Meeting the Archiving Requirement

Research projects are required to archive their data (raw data, results, software workflows, etc.) by their respective funding organizations. In addition, HPC projects may not expect long time storage of their research data on HPC filesystems and are hence advised to utilize the ZDV data management facilities.

Automatically set Metadata

With every archiving act the following metadata are automatically associated with your data set:

  • Creator - the full user name of the person archiving the data in question
  • Publisher - always set to “Johannes Gutenberg-University”
  • Location - set to “Mainz, Germany”
  • Date - is the data of archiving act and contains the Unix timestamp of the act
  • ExpiryDate - is Date + 10 years
  • protected - per default this property is set to “false”, which means that data can still be changed (e.g. more data added to a collection)

Meta Data Stewardship with Schemas

In order to facilitate populating iRODS collections with meta data, according to schemas we provide a helper module.

You can create a schema file with an online tool:

JSON-Schemas to iRODS

Loading the module tools/imcs will provide a script which can be called like:

schema2avu -j <json_file> -c <iRODS-path to iRODS collection>
Currently no nested schemas for complex data are supported.
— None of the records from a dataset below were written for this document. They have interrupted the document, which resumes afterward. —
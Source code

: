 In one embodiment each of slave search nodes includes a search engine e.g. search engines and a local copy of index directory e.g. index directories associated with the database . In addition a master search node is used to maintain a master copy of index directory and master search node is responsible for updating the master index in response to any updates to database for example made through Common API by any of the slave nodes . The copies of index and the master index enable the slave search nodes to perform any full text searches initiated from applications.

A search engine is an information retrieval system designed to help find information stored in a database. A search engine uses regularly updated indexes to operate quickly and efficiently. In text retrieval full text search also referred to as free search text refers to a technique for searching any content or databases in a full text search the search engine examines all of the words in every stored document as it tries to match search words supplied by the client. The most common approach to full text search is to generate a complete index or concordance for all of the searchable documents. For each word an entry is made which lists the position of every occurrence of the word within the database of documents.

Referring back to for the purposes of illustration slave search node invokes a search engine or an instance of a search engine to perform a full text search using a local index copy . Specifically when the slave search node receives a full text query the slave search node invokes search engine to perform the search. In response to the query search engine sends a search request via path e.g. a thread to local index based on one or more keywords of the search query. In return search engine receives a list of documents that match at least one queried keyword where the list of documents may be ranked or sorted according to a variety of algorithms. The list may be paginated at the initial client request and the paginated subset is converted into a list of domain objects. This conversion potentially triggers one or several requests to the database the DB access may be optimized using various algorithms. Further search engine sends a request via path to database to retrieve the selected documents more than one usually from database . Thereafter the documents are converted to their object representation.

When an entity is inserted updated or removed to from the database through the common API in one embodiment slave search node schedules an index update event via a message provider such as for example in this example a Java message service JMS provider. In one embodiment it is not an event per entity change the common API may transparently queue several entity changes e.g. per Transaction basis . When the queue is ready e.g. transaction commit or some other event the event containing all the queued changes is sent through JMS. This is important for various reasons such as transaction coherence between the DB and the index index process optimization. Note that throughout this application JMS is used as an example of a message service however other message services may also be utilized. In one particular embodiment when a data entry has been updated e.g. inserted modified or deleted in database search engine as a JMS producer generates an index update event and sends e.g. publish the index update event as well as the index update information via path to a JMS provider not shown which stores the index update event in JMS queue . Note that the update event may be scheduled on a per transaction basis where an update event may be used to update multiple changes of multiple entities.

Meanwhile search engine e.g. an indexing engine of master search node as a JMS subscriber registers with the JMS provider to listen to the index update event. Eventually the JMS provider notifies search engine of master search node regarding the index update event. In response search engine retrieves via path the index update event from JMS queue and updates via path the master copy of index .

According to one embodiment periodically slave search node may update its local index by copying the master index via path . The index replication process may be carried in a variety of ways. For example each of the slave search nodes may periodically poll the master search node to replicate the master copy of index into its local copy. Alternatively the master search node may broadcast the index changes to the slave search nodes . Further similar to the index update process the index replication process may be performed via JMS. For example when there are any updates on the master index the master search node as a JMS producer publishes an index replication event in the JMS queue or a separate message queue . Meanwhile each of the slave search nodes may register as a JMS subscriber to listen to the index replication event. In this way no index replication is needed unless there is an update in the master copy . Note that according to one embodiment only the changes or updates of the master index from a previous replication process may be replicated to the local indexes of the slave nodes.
As this nesting might be data specific, you may approach the HPC team to include the necessary feature for your specific data.

Preparing to archive

We suggest to compress and annotate data prior to archiving with the iRODS archive:

  • compressing saves transfer time
  • annotation eases the interpretation of retrieved data (if an archive needs to be pulled back).

Compressing Directories

A smaller directory can be compressed in the standard way:

# assuming gzip compression
tar -czf <archivename>.tar.gz <directoryname>

You may speed-up the compression, on a login-node using a parallel compression tool like pigz:

module load tools/pigz
tar cf - <directoryname> | pigz -p 4 > <archivename>.tar.gz

If the directory you are working on is too big, you can run an interactive job, too:

module load tools/pigz
# an interactive job might look like:
srun -A <your account> -p parallel -C broadwell -t <appropriate time> -N 1 -c40 --pty bash -i
  <some node>:$ tar -I pigz -cf <archivename>.tar.gz <directoryname>